Mystery Monday, Part 6: What Happened to H. Jay Hanchette? - continued

This is part 6 of my series on the mysterious disappearance of H. Jay Hanchette in 1891.  Parts 2, 3, 4, and 5 addressed the tragedies befalling Hanchette's  father, wife, brother-in-law, and son respectively.  Now it's time to revisit H. Jay's story.

News about his disappearance in May 1891 pretty much dried up by October of that year.  A Los Angeles newspaperman, Robert J. Farrell, claimed to have seen Hanchette in 1894 and 1897, but nothing came of those reports.  (Farrell committed suicide just a few weeks later in 1897.)

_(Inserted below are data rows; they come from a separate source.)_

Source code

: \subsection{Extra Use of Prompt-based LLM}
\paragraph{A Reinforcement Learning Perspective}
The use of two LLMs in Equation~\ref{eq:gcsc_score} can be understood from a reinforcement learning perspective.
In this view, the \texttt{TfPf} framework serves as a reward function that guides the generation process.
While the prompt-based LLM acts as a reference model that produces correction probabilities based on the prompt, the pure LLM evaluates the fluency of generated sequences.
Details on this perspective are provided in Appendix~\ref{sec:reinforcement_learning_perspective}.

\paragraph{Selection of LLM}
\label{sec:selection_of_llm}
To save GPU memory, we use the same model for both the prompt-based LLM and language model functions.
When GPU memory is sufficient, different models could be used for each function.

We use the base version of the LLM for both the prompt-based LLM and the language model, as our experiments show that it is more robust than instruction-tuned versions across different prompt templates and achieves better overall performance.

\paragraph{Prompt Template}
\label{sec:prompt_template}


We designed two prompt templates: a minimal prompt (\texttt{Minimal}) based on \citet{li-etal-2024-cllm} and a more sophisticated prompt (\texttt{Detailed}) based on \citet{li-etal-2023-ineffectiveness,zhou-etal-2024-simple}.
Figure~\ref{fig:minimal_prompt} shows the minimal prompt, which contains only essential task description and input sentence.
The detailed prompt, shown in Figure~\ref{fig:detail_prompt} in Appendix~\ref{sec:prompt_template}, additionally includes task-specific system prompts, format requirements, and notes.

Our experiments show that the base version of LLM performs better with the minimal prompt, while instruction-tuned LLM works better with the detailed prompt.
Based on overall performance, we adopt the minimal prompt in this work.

from the Omaha [NE} Morning World-Herald, August 25, 1897, page 2, via GenealogyBank.com

Charles Dwight Willard, a longtime associate of Hanchette and friend of his family, who took over as secretary of the Los Angeles Chamber of Commerce after Hanchette's disappearance, wrote A History of the Chamber of Commerce of Los Angeles, California: From Its Foundation, September, 1888, to the Year 1900 in 1899.  In it, Willard stated  (pages 187-188):

From that day [of his disappearance] to this, there has never been a clue to his whereabouts, nor has any adequate explanation ever been offered as to the cause of his disappearance.  Not the slightest suspicion of anything discreditable was ever attached to him, for he was a man of sterling character and correct habits.  His domestic relations were of the happiest.  Various individuals have since claimed to see Mr. Hanchette, but their testimony when sifted down has been found to be frivolous.  The theory now most generally accepted is that he was killed by thugs and his body destroyed.

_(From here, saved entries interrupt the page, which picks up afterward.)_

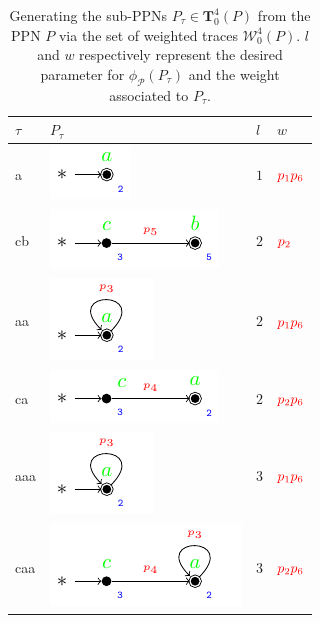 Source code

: \begin{table}[!t]
	\caption{Generating the sub-PPNs $P_\tau\in \mathbf{T}_0^4(P)$ from the PPN $P$ via the set of weighted traces $\mathcal{W}_0^4(P)$. $l$ and $w$ respectively represent the desired parameter for $\phi_{\mathcal{P}}(P_\tau)$ and the weight associated to $P_\tau$.}\label{tab:proj}
	\centering
	\begin{tabular}{>{\centering\arraybackslash} m{1cm}| >{\centering\arraybackslash} m{4cm} >{\centering\arraybackslash} m{1cm} >{\centering\arraybackslash} m{1cm} }
		\toprule
		$\tau$&$P_\tau$&$l$&$w$\\
		\midrule
		a & \includegraphics{images/trace_a} & $1$ & $\color{red}p_1p_6$\\   
		cb & \includegraphics{images/trace_cb} & $2$ & $\color{red}p_2$\\
		aa & \includegraphics{images/trace_a_loop} & $2$ & $\color{red}p_1p_6$\\ 
		ca & \includegraphics{images/trace_ca} & $2$ & $\color{red}p_2p_6$\\ 
		aaa & \includegraphics{images/trace_a_loop} & $3$ & $\color{red}p_1p_6$\\ 
		caa & \includegraphics{images/trace_ca_loop} & $3$ & $\color{red}p_2p_6$\\  

\end{tabular}
\end{table}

However, privately Willard thought differently.  According to Suffering in the Land of Sunshine: A Los Angeles Illness Narrative by Emily Abel (Rutgers University Press, 2006), in a July 12, 1891, letter to his father, Willard said (page 49):

Hanchette had been "in secret a spend thrift and a fool about money matters."  Although not "exactly dishonest," he conducted his affairs in a "dishonorable" way.  "When he went away things were in a hopeless snarl with him and he had not the courage to come back and face them."

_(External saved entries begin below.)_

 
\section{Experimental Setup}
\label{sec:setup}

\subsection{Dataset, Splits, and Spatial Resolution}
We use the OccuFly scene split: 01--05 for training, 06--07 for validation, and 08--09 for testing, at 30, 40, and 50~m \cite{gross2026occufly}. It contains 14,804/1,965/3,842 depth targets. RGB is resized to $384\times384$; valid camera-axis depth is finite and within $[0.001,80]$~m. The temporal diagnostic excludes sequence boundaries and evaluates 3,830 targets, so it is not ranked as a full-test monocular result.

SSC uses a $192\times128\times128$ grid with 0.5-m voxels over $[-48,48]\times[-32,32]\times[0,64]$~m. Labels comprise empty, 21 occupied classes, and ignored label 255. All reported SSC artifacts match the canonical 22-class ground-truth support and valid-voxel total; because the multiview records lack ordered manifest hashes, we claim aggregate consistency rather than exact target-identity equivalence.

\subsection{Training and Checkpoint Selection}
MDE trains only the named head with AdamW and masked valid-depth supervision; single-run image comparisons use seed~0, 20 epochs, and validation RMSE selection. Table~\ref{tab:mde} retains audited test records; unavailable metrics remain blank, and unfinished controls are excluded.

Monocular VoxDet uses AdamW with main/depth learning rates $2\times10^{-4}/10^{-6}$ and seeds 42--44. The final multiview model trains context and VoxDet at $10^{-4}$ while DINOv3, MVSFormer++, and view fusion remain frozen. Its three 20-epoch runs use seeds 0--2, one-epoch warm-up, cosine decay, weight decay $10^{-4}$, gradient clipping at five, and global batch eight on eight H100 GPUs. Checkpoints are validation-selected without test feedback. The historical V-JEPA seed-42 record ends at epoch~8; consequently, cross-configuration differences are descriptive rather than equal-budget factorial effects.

According to Donald Ray Culton's dissertation Charles Dwight Willard: Los Angeles City Booster and Professional Reformer, 1888-1914 (University of Southern California, via ProQuest, UMI Dissertations Publishing, 1971, pages 46-47), when Willard took over as Chamber of Commerce secretary after Hanchette's disappearance,

Minutes of the [chamber of commerce] directors' meetings taken by Hanchette were brief and careless; financial records were snarled; the bank account was overdrawn by $500; membership dues had not been collected; and ... two chamber employees ... had been spoiled hopelessly by the carefree attitude of the inefficient administrator.  Capping the problems was a debt amounting to approximately $2300.

In a June 15, 1899 article about Hanchette's son Earl murdering his wife, the Los Angeles Herald discussed the elder's disappearance on page 5:

Two theories concernlng the fate of Hanchette have had, and still have, adherents. The first is that he was murdered in Chicago for the purpose of robbery and his body sunk in the lake; the second, that the missing man carefully disguised himself, and, having dropped his identity and destroyed all traces by which he might be followed up, went to South America, foot loose and free, to recommence existence again under an assumed name. This theory is not an improbable one, as Hanchette's day dreams invariably took that form, and he would harp upon that sole subject with his intimates at any time.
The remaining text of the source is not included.